Multilateralism, Peacekeeping, Norms and Civil-military Relations. Meeting Chiara Ruffa

Chiara Ruffa Professor CERI Sciences Po

Chiara Ruffa joined CERI Sciences Po in September 2022 as Professor of political science, specialising in multilateralism, peacekeeping operations, norms, cultures, and civil–military relations. She has agreed to answer our questions on her career and current research projects. She also answers our questions about a recently published article on peacekeeping operations.

Can you briefly introduce your career and your main research themes, as well as your current projects?

Before joining CERI, I worked in Sweden for more than 10 years: I was first a Marie Curie postdoctoral fellow, then an assistant and associate professor within the field of peace and conflict and security studies at the Department of Peace and Conflict Research in Uppsala  and at the Swedish Defence University. Before moving to Stockholm, I did a postdoc at the Belfer Center for Science and International Affairs at the Harvard Kennedy School and completed my PhD at the European University Institute under Pascal Vennesson’s supervision. My research has always been inspired by and closely connected to France, which is why joining CERI and Sciences Po is thrilling. During my university studies, I received my BA and MA in political science at the Sant’Anna School of Advanced Studies in Pisa (Italy), as well in political sociology at the École Normale Supérieure in Lyon, where I learned to focus on agents of transnational politics and to do fieldwork.

More generally, my approach and work draw inspiration from research that has been conducted at CERI for a long time, notably work by Guillaume Devin, Didier Bigo, Bastien Irondelle, and many others. All those influences—which in different ways combine a passion for political sociology with IR—have helped me focus on the connections between the micro and macro levels and the importance of fieldwork.

Over the years I have worked in three main research areas, which have been connected by one main theme. Broadly speaking, my research agenda revolves around multilateral governance and management of peace and security across different regions. My two main areas of expertise are (1) multilateralism on the ground and multinational governance and management of peace and security (UN peacekeeping, dynamics of transformations of multinational interventions with increased participation of non-Western contributors, and search and rescue missions at sea in particular) and (2) civil–military relations and the transformation of the state. My first research area has focused on two particular facets of multilateralism: multinational peace and stability operations, including the diversity of mission composition, for their governance and success; and the institutions governing these multilateral activities, in particular civil–military relations on both the national and multinational levels.

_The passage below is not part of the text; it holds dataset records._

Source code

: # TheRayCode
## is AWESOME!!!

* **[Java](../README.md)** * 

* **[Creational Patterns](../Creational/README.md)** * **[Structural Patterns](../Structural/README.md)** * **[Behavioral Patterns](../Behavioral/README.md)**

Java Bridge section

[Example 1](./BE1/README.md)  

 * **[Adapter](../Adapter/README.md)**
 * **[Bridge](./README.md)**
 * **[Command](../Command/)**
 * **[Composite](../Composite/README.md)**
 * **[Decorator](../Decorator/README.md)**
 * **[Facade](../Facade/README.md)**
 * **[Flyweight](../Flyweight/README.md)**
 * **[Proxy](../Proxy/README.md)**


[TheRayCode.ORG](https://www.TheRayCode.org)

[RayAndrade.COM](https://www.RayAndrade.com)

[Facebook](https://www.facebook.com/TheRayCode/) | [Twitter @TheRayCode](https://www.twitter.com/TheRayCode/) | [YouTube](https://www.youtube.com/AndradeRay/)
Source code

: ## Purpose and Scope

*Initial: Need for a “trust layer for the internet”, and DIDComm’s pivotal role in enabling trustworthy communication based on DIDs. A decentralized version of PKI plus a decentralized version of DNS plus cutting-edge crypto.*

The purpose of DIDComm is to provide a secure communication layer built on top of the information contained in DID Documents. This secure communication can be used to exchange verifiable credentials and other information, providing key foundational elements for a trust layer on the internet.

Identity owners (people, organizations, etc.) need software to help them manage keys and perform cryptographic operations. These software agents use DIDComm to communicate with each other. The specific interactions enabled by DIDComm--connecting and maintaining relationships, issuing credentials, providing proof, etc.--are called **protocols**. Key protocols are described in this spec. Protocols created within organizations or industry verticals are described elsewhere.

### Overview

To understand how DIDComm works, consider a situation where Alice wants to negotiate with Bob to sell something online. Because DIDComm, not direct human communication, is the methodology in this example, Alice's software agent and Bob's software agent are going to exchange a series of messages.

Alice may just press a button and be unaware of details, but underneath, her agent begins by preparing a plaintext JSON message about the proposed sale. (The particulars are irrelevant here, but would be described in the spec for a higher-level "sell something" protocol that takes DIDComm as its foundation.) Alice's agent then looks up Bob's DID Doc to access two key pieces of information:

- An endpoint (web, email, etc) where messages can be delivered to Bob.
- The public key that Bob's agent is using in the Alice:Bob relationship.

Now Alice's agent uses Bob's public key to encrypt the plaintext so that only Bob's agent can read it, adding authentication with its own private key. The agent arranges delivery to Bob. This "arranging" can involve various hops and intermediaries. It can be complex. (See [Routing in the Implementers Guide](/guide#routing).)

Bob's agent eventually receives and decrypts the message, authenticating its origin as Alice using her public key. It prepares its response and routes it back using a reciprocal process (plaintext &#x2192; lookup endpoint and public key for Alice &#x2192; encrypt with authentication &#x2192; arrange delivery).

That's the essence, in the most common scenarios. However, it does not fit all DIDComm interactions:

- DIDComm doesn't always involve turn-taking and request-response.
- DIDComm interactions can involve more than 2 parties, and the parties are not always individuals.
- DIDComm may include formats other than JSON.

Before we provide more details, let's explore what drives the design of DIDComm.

My second strand of research deals with the relations between the military and civilian decision makers, both in multilateral peace and stability missions (civilian managers vs. military officers) and across different countries (politicians vs. military commanders). I understand this, and the evolution of civil–military relations more generally, as a topic of key importance for contemporary dynamics of peace and security. I study these issues in a variety of regions, notably Mali, the Central African Republic, Lebanon, Afghanistan, as well as in France and Italy.

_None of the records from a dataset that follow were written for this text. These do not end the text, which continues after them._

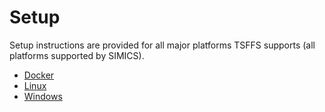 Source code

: # Setup

Setup instructions are provided for all major platforms TSFFS supports (all platforms
supported by SIMICS).

- [Docker](docker.md)
- [Linux](linux.md)
- [Windows](windows.md) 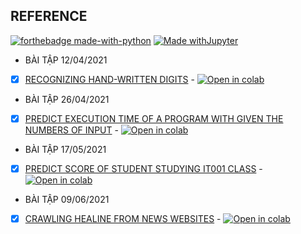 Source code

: ## REFERENCE

[![forthebadge made-with-python](http://ForTheBadge.com/images/badges/made-with-python.svg)](https://www.python.org/) [![Made withJupyter](https://img.shields.io/badge/Made%20with-Jupyter-orange?style=for-the-badge&logo=Jupyter)](https://jupyter.org/try)
* BÀI TẬP 12/04/2021
 - [x] [RECOGNIZING HAND-WRITTEN DIGITS](https://github.com/lphuong304/CS114.L21/blob/main/COLAB_ASSIGNMENTS/ASIGNMENT_COLAB_01_12_04_2021.ipynb) - [![Open in colab](https://colab.research.google.com/assets/colab-badge.svg)](https://colab.research.google.com/drive/17KUzLnlG-sdaelWnhYVwbugmDAzJvxqc#scrollTo=4nmehE-p3alD)
 
* BÀI TẬP 26/04/2021
 - [x] [PREDICT EXECUTION TIME OF A PROGRAM WITH GIVEN THE NUMBERS OF INPUT](https://github.com/lphuong304/CS114.L21/blob/main/COLAB_ASSIGNMENTS/COLAB_ASSIGNMENTS_26_04_2021.ipynb) - [![Open in colab](https://colab.research.google.com/assets/colab-badge.svg)](https://colab.research.google.com/drive/1NM1RPWRUeeDRJ-4O7pekm4KI5ZlcGey6#scrollTo=8B2R7yl3Yuoy)

* BÀI TẬP 17/05/2021
 - [x] [PREDICT SCORE OF STUDENT STUDYING IT001 CLASS](https://github.com/lphuong304/CS114.L21/blob/main/COLAB_ASSIGNMENTS/COLAB_ASSIGNMENT_17_05/PREDICT_FINAL_SCORE_OF_IT001.ipynb) - [![Open in colab](https://colab.research.google.com/assets/colab-badge.svg)](https://colab.research.google.com/drive/1uZr3YYvu2lrmYwNpBXYjQRA-f4gAt02w#scrollTo=sx5UJu99hIa4)

* BÀI TẬP 09/06/2021
 - [x] [CRAWLING HEALINE FROM NEWS WEBSITES](https://github.com/lphuong304/CS114.L21/blob/main/COLAB_ASSIGNMENTS/COLAB_ASSIGNMENT_09_06/sarcasm_article.ipynb) - [![Open in colab](https://colab.research.google.com/assets/colab-badge.svg)](https://colab.research.google.com/drive/1n6JcWRS1Xn_2pSA4qMK_vpuAKCju9rHM#scrollTo=Ovax-g0jWOnm)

What will you be working on in the next few years?

Looking forward, my research agenda for the coming years has two main components.
My first research project tries to understand processes of norm contestations and norm erosion. I am currently writing a book in which I theorise about norm decline, exploring the norm of searching for and rescuing people lost at sea and that of military professionalism (and related patterns of militarisation). This is done, again, in the context of multilateral peace and security efforts (such as multilateral search and rescue efforts for people lost at sea). Beyond this project, I am doing conceptual work (with Kristine Eck) on challenging Western-centric norms of military professionalisms and critically engaging with the neo-colonial components of Security Sector Reforms initiatives (with Simone Tholens). Relatedly, another component of my research explores how gender norms and norms of restraint interact. With Andrew Bell, Thomas Gift, and Jonathan Monten, we develop an argument about the relation between gender, education, and attitudes about International Humanitarian Law and how restraint is exercised in war in a paper that combines survey results with oral histories.

Second, I continue to work on different facets of peacekeeping, one of the key tools of multilateralism. I have cowritten a paper about peacekeeping activities (with Sara Lindberg Bromley and Sabine Otto) and am starting a new one about rituals in the UN mission in Lebanon (with Vanessa Newby). Taken together, these studies explore the management of security globally and in a variety of regions and help us understand the rise and decline of international norms and how they are embedded in racialised hierarchies.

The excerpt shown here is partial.